## About this task:
Verbatim output of the lines below is required, with the images omitted.

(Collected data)
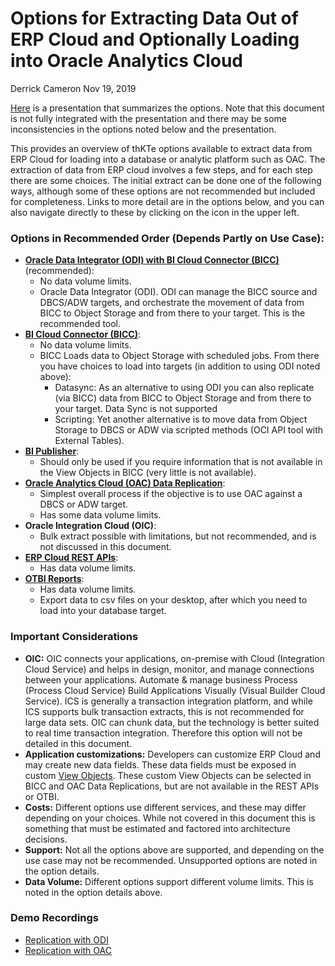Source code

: # Options for Extracting Data Out of ERP Cloud and Optionally Loading into Oracle Analytics Cloud

Derrick Cameron
Nov 19, 2019

[Here](Architecture_Options_for_Fusion_Data_Extraction.pptx) is a presentation that summarizes the options.  Note that this document is not fully integrated with the presentation and there may be some inconsistencies in the options noted below and the presentation.

This provides an overview of thKTe options available to extract data from ERP Cloud for loading into a database or analytic platform such as OAC.  The extraction of data from ERP cloud involves a few steps, and for each step there are some choices.  The initial extract can be done one of the following ways, although some of these options are not recommended but included for completeness. Links to more detail are in the options below, and you can also navigate directly to these by clicking on the icon in the upper left. 

### **Options in Recommended Order (Depends Partly on Use Case):**

- [**Oracle Data Integrator (ODI) with BI Cloud Connector (BICC)**](odi.md) (recommended):
    - No data volume limits.
    - Oracle Data Integrator (ODI).  ODI can manage the BICC source and DBCS/ADW targets, and orchestrate the movement of data from BICC to Object Storage and from there to your target.  This is the recommended tool.
- [**BI Cloud Connector (BICC)**](bicc_data_replication.md):
    - No data volume limits.
    - BICC Loads data to Object Storage with scheduled jobs.  From there you have choices to load into targets (in addition to using ODI noted above):
        - Datasync:  As an alternative to using ODI you can also replicate (via BICC) data from BICC to Object Storage and from there to your target.  Data Sync is not supported
        - Scripting:  Yet another alternative is to move data from Object Storage to DBCS or ADW via scripted methods (OCI API tool with External Tables).
- [**BI Publisher**](bpd.md):
    - Should only be used if you require information that is not available in the View Objects in BICC (very little is not available).
- [**Oracle Analytics Cloud (OAC) Data Replication**](oac_data_replication.md):
    - Simplest overall process if the objective is to use OAC against a DBCS or ADW target.
    - Has some data volume limits.
- **Oracle Integration Cloud (OIC)**:
    - Bulk extract possible with limitations, but not recommended, and is not discussed in this document.
- [**ERP Cloud REST APIs**](restapip_data_replication.md): 
    - Has data volume limits.
- [**OTBI Reports**](otbi_data_replication.md):
    - Has data volume limits.
    - Export data to csv files on your desktop, after which you need to load into your database target.


### **Important Considerations**

- **OIC:**  OIC connects your applications, on-premise with Cloud (Integration Cloud Service) and helps in design, monitor, and manage connections between your applications. Automate & manage business Process (Process Cloud Service) Build Applications Visually (Visual Builder Cloud Service).  ICS is generally a transaction integration platform, and while ICS supports bulk transaction extracts, this is not recommended for large data sets.  OIC can chunk data, but the technology is better suited to real time transaction integration.  Therefore this option will not be detailed in this document.
- **Application customizations:**  Developers can customize ERP Cloud and may create new data fields.  These data fields must be exposed in custom [View Objects](https://docs.oracle.com/cd/E25054_01/fusionapps.1111/e15524/adv_bi_vos.htm).  These custom View Objects can be selected in BICC and OAC Data Replications, but are not available in the REST APIs or OTBI.
- **Costs:**  Different options use different services, and these may differ depending on your choices.  While not covered in this document this is something that must be estimated and factored into architecture decisions.
- **Support:**  Not all the options above are supported, and depending on the use case may not be recommended.  Unsupported options are noted in the option details.
- **Data Volume:**  Different options support different volume limits.  This is noted in the option details above.

### **Demo Recordings**

- [Replication with ODI](odi.mp4)
- [Replication with OAC](oac.mp4)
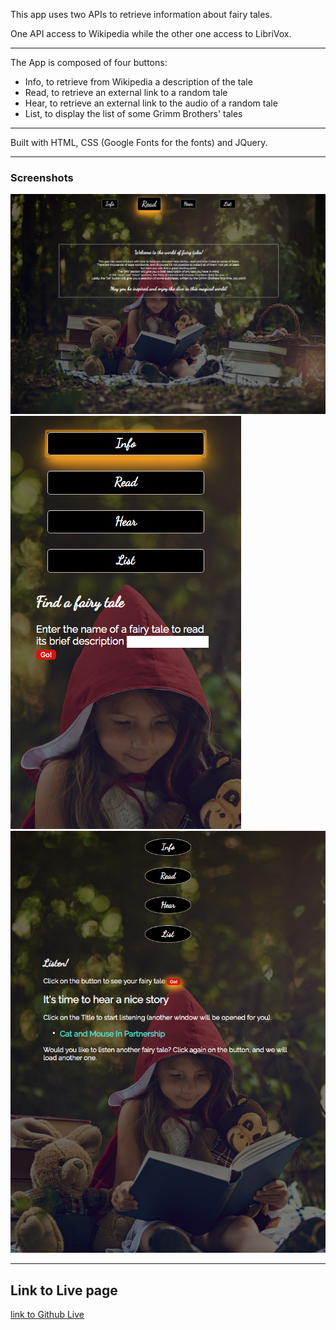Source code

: This app uses two APIs to retrieve information about fairy tales. 

One API access to Wikipedia while the other one access to LibriVox.

***

The App is composed of four buttons: 
- Info, to retrieve from Wikipedia a description of the tale
- Read, to retrieve an external link to a random tale
- Hear, to retrieve an external link to the audio of a random tale 
- List, to display the list of some Grimm Brothers' tales 

***

Built with HTML, CSS (Google Fonts for the fonts) and JQuery.

***

### Screenshots 
![Landing page viewed in a computer](Opening.Computer.png)
![Info feature viewed in an iPhone](Info.iPhone.png)
![Hear feature viewed in an iPad](Listen.iPad.png)

***

## Link to Live page
[link to Github Live](link)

## Output of the task:
Source code

: # Options for Extracting Data Out of ERP Cloud and Optionally Loading into Oracle Analytics Cloud

Derrick Cameron
Nov 19, 2019

[Here](Architecture_Options_for_Fusion_Data_Extraction.pptx) is a presentation that summarizes the options.  Note that this document is not fully integrated with the presentation and there may be some inconsistencies in the options noted below and the presentation.

This provides an overview of thKTe options available to extract data from ERP Cloud for loading into a database or analytic platform such as OAC.  The extraction of data from ERP cloud involves a few steps, and for each step there are some choices.  The initial extract can be done one of the following ways, although some of these options are not recommended but included for completeness. Links to more detail are in the options below, and you can also navigate directly to these by clicking on the icon in the upper left. 

### **Options in Recommended Order (Depends Partly on Use Case):**

- [**Oracle Data Integrator (ODI) with BI Cloud Connector (BICC)**](odi.md) (recommended):
    - No data volume limits.
    - Oracle Data Integrator (ODI).  ODI can manage the BICC source and DBCS/ADW targets, and orchestrate the movement of data from BICC to Object Storage and from there to your target.  This is the recommended tool.
- [**BI Cloud Connector (BICC)**](bicc_data_replication.md):
    - No data volume limits.
    - BICC Loads data to Object Storage with scheduled jobs.  From there you have choices to load into targets (in addition to using ODI noted above):
        - Datasync:  As an alternative to using ODI you can also replicate (via BICC) data from BICC to Object Storage and from there to your target.  Data Sync is not supported
        - Scripting:  Yet another alternative is to move data from Object Storage to DBCS or ADW via scripted methods (OCI API tool with External Tables).
- [**BI Publisher**](bpd.md):
    - Should only be used if you require information that is not available in the View Objects in BICC (very little is not available).
- [**Oracle Analytics Cloud (OAC) Data Replication**](oac_data_replication.md):
    - Simplest overall process if the objective is to use OAC against a DBCS or ADW target.
    - Has some data volume limits.
- **Oracle Integration Cloud (OIC)**:
    - Bulk extract possible with limitations, but not recommended, and is not discussed in this document.
- [**ERP Cloud REST APIs**](restapip_data_replication.md): 
    - Has data volume limits.
- [**OTBI Reports**](otbi_data_replication.md):
    - Has data volume limits.
    - Export data to csv files on your desktop, after which you need to load into your database target.


### **Important Considerations**

- **OIC:**  OIC connects your applications, on-premise with Cloud (Integration Cloud Service) and helps in design, monitor, and manage connections between your applications. Automate & manage business Process (Process Cloud Service) Build Applications Visually (Visual Builder Cloud Service).  ICS is generally a transaction integration platform, and while ICS supports bulk transaction extracts, this is not recommended for large data sets.  OIC can chunk data, but the technology is better suited to real time transaction integration.  Therefore this option will not be detailed in this document.
- **Application customizations:**  Developers can customize ERP Cloud and may create new data fields.  These data fields must be exposed in custom [View Objects](https://docs.oracle.com/cd/E25054_01/fusionapps.1111/e15524/adv_bi_vos.htm).  These custom View Objects can be selected in BICC and OAC Data Replications, but are not available in the REST APIs or OTBI.
- **Costs:**  Different options use different services, and these may differ depending on your choices.  While not covered in this document this is something that must be estimated and factored into architecture decisions.
- **Support:**  Not all the options above are supported, and depending on the use case may not be recommended.  Unsupported options are noted in the option details.
- **Data Volume:**  Different options support different volume limits.  This is noted in the option details above.

### **Demo Recordings**

- [Replication with ODI](odi.mp4)
- [Replication with OAC](oac.mp4)
Source code

: This app uses two APIs to retrieve information about fairy tales. 

One API access to Wikipedia while the other one access to LibriVox.

***

The App is composed of four buttons: 
- Info, to retrieve from Wikipedia a description of the tale
- Read, to retrieve an external link to a random tale
- Hear, to retrieve an external link to the audio of a random tale 
- List, to display the list of some Grimm Brothers' tales 

***

Built with HTML, CSS (Google Fonts for the fonts) and JQuery.

***

### Screenshots 
![Landing page viewed in a computer](Opening.Computer.png)
![Info feature viewed in an iPhone](Info.iPhone.png)
![Hear feature viewed in an iPad](Listen.iPad.png)

***

## Link to Live page
[link to Github Live](link)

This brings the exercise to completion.